When training with your concealed carry gun, train for how you conduct your daily life.

Concealed Carry Training: Practice for Your Reality

Training in tactical gear may be fun, but is it helping to develop your concealed-carry skills? What good does it do you to work with a full-size semiauto when what you really carry is a snubby?

It baffles me to see someone training with a full-size pistol worn in a thigh rig slung from a tactical belt supporting a slew of magazines—only to stow said gear and strap on a subcompact pistol or subnose revolver. Then, of course, they put on a cover garment, which they haven’t practiced a single draw from all day, to head out into their real world.

Even worse is the moderately trained but highly equipped “operator” who shows up for a pistol course wearing a plate carrier. Why? If your goal is to live out some fantasy of being a member of an elite military or police unit, maybe you should join a tactical airsoft squad. At a pistol course, why not use gear that replicates what you’re likely to have in a fight for your life?

Sure, if you are a police officer, contractor, security professional or member of the armed forces, training in tactical gear as described above makes sense. Training in tactical gear is your real world. But, if not, you are doing yourself a great disservice by training with a gun and gear you certainly won’t be using in your time of need and by robbing yourself of valuable repetitions using the gun and gear that make up your real world.

First, let’s consider the gun. A full-size pistol provides a full firing grip. This, combined with its heft, makes a full-size pistol significantly easier to control in recoil than a smaller, lighter pistol designed for concealed carry.

The larger pistol typically holds more rounds, which is a good thing to have going for you in a gunfight. A longer-barreled pistol will have a longer sight radius and more prominent sights, both of which contribute to increased accuracy.

What it boils down to is that full-size pistols are easier to shoot, but they can be difficult to conceal. A subcompact pistol or a snubnosed revolver is just the opposite, easier to conceal and more difficult to shoot. This is why it’s even more important to train with the smaller handguns you will likely depend on should you have to defend yourself or someone else with a firearm.

Let’s talk holsters. A holster worn outside-the-waistband (OWB) is not only comfortable, it lends itself to a smooth draw because the grip of your pistol is farther from your body, making it easily accessible.

Of course, you don’t get something for nothing. As easy as the OWB holster is to use, so too is it hard to conceal. It makes little sense to train predominantly with an OWB holster when that’s not holster type you carry your defensive pistol in.

Speaking of concealment, why is it that many people who carry their guns concealed daily, rarely train at the range with a concealing garment? Because it’s more difficult, that’s why. And nobody wants to look bad or feel bad after a range session. Concealing garments slow us down. The shot timer won’t be impressed.

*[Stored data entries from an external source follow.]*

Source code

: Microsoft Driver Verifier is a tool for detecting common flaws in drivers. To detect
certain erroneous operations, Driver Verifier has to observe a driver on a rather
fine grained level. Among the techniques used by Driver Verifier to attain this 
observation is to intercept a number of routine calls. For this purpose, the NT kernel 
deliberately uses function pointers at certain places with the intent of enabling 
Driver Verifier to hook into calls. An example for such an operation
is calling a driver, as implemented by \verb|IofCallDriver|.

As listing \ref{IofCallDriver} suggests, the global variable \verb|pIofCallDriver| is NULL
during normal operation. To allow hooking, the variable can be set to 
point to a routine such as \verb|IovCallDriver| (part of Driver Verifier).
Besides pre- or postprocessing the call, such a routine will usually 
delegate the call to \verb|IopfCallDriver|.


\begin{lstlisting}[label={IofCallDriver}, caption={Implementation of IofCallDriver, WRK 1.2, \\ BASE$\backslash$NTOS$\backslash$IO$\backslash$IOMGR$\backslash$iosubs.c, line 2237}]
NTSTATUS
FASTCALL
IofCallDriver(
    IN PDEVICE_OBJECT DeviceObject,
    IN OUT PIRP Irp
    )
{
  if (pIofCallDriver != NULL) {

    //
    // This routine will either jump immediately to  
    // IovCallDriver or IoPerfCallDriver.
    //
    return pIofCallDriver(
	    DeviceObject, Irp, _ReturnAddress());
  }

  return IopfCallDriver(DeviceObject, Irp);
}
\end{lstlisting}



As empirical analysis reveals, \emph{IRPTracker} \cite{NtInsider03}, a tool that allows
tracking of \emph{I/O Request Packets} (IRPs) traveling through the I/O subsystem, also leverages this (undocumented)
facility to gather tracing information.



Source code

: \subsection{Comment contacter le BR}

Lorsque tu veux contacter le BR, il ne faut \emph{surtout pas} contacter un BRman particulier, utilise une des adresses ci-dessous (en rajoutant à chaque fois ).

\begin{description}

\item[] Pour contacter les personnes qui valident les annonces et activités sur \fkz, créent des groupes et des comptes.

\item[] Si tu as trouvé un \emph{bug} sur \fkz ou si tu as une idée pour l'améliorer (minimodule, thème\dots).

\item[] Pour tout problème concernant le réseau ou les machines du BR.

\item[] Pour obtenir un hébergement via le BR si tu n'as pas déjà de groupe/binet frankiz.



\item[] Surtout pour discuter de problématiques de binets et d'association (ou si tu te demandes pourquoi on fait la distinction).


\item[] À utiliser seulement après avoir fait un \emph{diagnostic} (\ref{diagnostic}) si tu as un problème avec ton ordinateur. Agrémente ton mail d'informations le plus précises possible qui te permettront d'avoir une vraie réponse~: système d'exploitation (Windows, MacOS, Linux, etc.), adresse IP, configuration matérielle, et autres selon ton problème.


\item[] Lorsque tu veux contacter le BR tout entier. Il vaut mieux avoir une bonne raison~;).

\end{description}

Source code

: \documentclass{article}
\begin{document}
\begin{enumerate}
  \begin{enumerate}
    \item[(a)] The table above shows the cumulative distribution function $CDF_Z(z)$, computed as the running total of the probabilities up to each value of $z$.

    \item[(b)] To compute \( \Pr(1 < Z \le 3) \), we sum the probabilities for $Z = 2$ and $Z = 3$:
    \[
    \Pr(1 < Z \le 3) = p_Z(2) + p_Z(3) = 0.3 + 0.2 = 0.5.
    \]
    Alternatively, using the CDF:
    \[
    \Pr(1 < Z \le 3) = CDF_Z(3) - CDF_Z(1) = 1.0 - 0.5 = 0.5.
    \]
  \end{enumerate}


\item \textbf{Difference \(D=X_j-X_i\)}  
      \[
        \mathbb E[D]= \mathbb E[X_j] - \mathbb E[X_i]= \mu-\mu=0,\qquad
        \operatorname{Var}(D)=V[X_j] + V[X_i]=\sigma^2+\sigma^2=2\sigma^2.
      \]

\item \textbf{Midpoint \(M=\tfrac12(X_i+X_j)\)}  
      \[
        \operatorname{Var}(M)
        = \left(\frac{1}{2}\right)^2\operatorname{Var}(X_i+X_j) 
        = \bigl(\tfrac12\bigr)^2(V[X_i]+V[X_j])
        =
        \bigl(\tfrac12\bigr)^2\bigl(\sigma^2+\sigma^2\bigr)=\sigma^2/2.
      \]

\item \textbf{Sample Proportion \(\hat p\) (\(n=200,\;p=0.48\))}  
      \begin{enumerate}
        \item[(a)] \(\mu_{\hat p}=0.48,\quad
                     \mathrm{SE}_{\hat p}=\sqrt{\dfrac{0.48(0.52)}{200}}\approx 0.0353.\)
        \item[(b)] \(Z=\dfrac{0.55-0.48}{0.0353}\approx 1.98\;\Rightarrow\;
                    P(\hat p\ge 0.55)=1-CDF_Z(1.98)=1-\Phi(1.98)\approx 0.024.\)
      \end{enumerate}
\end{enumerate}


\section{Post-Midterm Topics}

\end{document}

It’s more enjoyable and satisfying to focus on how fast we can draw and how much time we can shave off our shot-to-shot splits. Sure, these are important skills, but if they are practiced with a gun and gear designed to artificially inflate our ego, what are we really accomplishing?

If you wear a subcompact pistol in the appendix position covered with a T-shirt, why train with your gun worn on the hip using a split-front garment, such as an unzipped vest? Sure, the hip-worn gun covered by a split-front garment is faster and easier to draw, but if you appendix carry, why would you not train for that reality? Is your training goal to feel good or to get better?

Use your time at the range to improve and honestly assess your skill level with gear that you actually use. If you carry a snubbie, why aren’t you practicing your revolver reloads? If you’re not as good as you’d like to be, either practice more or alter the gear you carry on the street. Maybe range time will convince you to opt for a semiautomatic, which for most of us is much easier to shoot than a snubnose revolver with its trademark long, heavy trigger pull.


Spare magazines are another point of contention between the real world and the fantasy range world. As a police officer, I carry a full-size pistol with a 17-round magazine and three spares. Off duty, I carry one spare magazine at most. If I’m carrying a pistol like a SIG Sauer P365, loaded with 13 rounds, I won’t often carry a spare mag.

So how much training time should I devote to reloading my P365? I would probably be better served spending the time on drawing from concealment, shooting accurately, controlling recoil and shooting on the move. One thing is for sure, drills that call for me accessing a third P365 mag are pure fantasy.

I like shooting dynamic drills as much as the next guy, but a drill’s value probably shouldn’t be based solely on how much fun it is to shoot. The value comes in what it teaches you in a real-world sense, what hones the skills you would need should the time come when you have to draw and fire your handgun in a self-defense situation. And if your own practice doesn’t seem to be improving your skills, consider enrolling in a course focused on concealed carry or handgun shooting fundamentals.